In seiner ersten Pressekonferenz als Bundeskanzler antwortete Kreisky auf die Frage, was ihn in dieser Stunde erfülle: „Mut und Lust.“ Geht das nicht runter wie Öl, verglichen mit dem, was unsere gewählten Volksvertreter heute als Motivation ins Regierungsgeschäft einbringen? Oder wie es Günter Traxler dieser Tage in einem Standard-Kommentar formulierte: „Österreichs Zukunft, in die zu blicken diese Koalition riskiert, reicht nicht viel weiter als bis zur nächsten Ministerratssitzung.“ Raunzen liegt mir nicht, aber es ist doch offensichtlich dass die Weltläufigkeit von Dick & Doof und ihrer Entourage spätestens am Alpenhauptkamm an ihre Grenzen stößt. Die Kapazitäten zu vernetztem, globalen Denken sind schlichtweg nicht vorhanden.
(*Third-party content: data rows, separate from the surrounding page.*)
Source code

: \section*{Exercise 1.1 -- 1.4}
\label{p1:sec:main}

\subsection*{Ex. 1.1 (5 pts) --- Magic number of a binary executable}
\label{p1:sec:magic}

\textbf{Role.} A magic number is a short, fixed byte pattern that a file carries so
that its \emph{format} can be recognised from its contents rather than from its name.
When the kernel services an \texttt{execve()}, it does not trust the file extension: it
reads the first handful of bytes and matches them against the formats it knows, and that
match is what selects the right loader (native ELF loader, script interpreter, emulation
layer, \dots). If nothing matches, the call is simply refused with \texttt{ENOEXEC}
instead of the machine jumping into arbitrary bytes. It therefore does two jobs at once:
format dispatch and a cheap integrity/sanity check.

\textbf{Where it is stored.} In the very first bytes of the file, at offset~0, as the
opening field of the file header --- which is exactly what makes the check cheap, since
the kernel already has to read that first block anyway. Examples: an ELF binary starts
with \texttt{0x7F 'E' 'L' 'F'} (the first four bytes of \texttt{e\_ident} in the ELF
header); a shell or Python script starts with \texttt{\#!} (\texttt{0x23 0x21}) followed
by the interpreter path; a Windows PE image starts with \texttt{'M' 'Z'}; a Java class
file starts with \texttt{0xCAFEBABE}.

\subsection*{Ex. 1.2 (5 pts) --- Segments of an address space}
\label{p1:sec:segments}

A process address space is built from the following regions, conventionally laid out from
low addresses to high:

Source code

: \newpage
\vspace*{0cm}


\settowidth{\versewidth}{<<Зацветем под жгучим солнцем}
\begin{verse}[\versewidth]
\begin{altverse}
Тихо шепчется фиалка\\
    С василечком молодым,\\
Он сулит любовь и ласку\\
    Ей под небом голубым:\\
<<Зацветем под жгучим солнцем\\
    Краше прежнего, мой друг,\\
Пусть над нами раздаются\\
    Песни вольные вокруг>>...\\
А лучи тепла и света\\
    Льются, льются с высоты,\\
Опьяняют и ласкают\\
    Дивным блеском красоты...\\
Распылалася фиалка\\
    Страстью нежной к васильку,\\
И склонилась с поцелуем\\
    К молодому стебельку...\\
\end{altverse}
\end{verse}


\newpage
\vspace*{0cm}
Mit einer unfassbaren Selbstgenügsamkeit agieren da die Herrschaften in ihrem österreichischen Mikrokosmos, als wäre es der Nabel der Welt. Gefahrenzone Tellerrand. Entscheidungsfreudigkeit: Fehlanzeige. Man könnte es sich ja mit irgendjemandem verscherzen. Und wenn gar nichts weitergeht, heißt das dann im Amtsdeutsch Reformstau, so muss sich keiner verantwortlich fühlen.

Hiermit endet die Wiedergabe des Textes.